Дэвид Макнил - По следам ангела Страница 3
Дэвид Макнил - По следам ангела читать онлайн бесплатно
Между тем мой отец идет себе, как всегда в это время, с прогулки домой, видит под ногами каштан, подбирает его, вытирает об обшлаг своей бархатной куртки и подает девчушке, она же поднимается на цыпочки и целует его в щеку. Поцелуй Даниель! В тот миг десяток пацанов на дороге в Сен-Жанне понимают, что значит настоящий обольститель!
Nel blu di pinto di blu
«Nel blu di pinto in blu» — пело радио — еще не транзистор! — у Розы. Это строчка из старой романтической песенки пятидесятых годов переводится примерно так: «Под синим небом, выкрашенным в синеву». Дальше идет: «Felice di stare la su», то есть: «Мне хорошо тут». Вот и мне было хорошо в разлитой повсюду синеве: в синих тонах был выдержан весь интерьер, синие ирисы росли вокруг дома, плантации синеголовиков и дикой лаванды раскинулись в окрестностях. В саду у наших соседей Барриеров, цветоводов-любителей, стояли целые шеренги анемонов цвета индиго.
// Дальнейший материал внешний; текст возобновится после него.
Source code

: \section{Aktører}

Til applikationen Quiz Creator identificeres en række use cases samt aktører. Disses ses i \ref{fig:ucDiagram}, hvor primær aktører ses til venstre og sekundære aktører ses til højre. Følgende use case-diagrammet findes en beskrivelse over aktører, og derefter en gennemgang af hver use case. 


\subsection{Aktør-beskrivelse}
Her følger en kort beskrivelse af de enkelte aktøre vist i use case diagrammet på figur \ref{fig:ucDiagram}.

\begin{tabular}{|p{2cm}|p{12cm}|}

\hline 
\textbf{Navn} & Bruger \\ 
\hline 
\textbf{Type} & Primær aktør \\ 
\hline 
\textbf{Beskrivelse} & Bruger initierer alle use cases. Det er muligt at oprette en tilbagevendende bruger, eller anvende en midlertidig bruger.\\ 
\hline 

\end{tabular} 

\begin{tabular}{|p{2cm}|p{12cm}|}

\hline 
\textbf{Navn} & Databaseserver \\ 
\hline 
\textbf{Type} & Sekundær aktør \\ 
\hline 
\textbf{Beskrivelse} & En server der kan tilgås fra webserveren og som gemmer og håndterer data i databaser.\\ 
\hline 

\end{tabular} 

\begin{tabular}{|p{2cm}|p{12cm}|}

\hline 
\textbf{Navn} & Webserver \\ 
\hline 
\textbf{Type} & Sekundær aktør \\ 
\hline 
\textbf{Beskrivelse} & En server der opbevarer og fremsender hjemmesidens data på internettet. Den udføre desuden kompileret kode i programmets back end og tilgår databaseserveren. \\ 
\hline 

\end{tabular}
Хуже обстояло дело летом, когда наступал сезон роз, а потом гладиолусов, которые я терпеть не могу. В паспорте у меня записано, что я родился «в городе Нью-Йорке штата Нью-Йорк», но это неправда. Я родился в синеве. Когда слились две синевы: светлоголубые глаза моей матери и ярко-голубые — отца, из этой встречи явилось, как мне представляется, нечто похожее на синеглазого ангела — все ангелы, я уверен, синеглазы. А у меня и щеки были синими, точнее, становились синими из розовых, переживали розовый и голубой период. Это отец, забыв, что только что держал в руке ультрамариновый карандаш, походя трепал меня по щеке, когда мы с Джин, моей единоутробной сестренкой, играли между столами и мольбертами; для провансальцев «Джин» звучало слишком коротко и просто, поэтому ее все звали Жанной или ласково Жанеттой, я тоже получил ласкательное прозвище и из Давида стал ДавидУ.
Настал день, когда я тоже решил рисовать, папа дал мне коробку ломкой жирной пастели, и, то ли машинально, то ли подражая ему, я стал выбирать синий кобальт, бирюзовый, берлинскую лазурь — все оттенки синего цвета, только синий и никакой другой, — так мне хотелось быть в его мире вместе с ним, и так я был наивен. Наивно было думать, что в этот мир можно войти, вооружившись простым цветом как ключом; ведь нам дано открыть только те двери, которые есть в нас самих. Наверное, об этом или о чем-нибудь похожем беседовал мой отец с Альбертом Эйнштейном, когда они встречались в Берлине; говорят, великий ученый очень скверно играл на скрипке, что ж, по мне, лучше играть на скрипке скверно, чем не играть совсем, но папа, помнивший, что в его краях плохим скрипачам приходилось лезть на крышу, наверно, опасался за нового знакомого, хотя тому, кто отхватил Нобелевскую премию, прощались все, сколько бы их ни было, фальшивые ноты.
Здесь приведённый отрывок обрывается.